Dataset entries

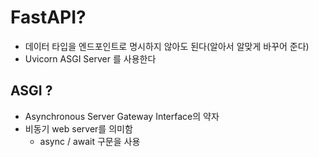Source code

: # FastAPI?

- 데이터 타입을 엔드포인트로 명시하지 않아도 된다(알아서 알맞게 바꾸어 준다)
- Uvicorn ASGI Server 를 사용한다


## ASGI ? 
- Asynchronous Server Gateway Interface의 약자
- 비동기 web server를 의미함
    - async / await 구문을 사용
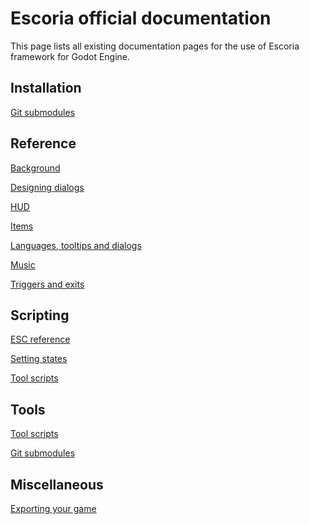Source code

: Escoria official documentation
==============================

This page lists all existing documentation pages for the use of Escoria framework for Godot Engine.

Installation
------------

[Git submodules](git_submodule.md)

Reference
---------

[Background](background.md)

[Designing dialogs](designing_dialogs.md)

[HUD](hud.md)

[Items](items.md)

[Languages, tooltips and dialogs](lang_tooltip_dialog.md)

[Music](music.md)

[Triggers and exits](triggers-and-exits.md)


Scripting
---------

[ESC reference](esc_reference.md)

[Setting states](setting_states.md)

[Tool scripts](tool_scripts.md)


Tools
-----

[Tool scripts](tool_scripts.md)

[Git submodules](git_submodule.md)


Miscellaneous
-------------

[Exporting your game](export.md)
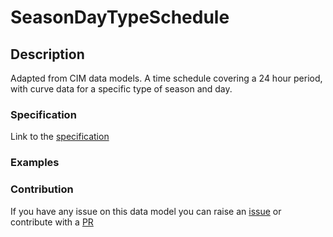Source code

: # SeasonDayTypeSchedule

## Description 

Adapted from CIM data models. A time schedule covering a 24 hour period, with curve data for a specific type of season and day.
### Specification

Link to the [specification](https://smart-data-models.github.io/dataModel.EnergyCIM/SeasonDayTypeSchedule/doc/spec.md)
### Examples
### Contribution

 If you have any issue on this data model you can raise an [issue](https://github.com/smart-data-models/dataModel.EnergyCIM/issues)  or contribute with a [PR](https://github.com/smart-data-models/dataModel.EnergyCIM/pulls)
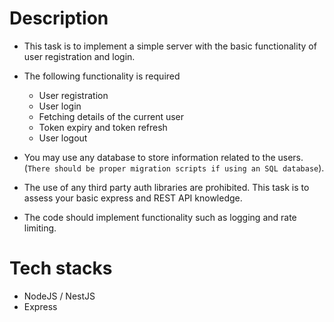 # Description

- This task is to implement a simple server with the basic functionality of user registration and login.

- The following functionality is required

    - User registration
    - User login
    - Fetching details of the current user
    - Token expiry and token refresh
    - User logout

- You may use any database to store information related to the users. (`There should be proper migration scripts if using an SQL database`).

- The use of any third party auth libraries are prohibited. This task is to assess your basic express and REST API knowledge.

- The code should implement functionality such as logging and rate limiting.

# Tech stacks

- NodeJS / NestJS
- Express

• **INSTRUCTIONS TO FOLLOW**
Beginning with the line above that contains "Link to the", copy each line exactly up to and including the line that contains "### Contribution", and go no further.

• **SOLVED PROBLEM**
Link to the [specification](https://smart-data-models.github.io/dataModel.EnergyCIM/SeasonDayTypeSchedule/doc/spec.md)
### Examples
### Contribution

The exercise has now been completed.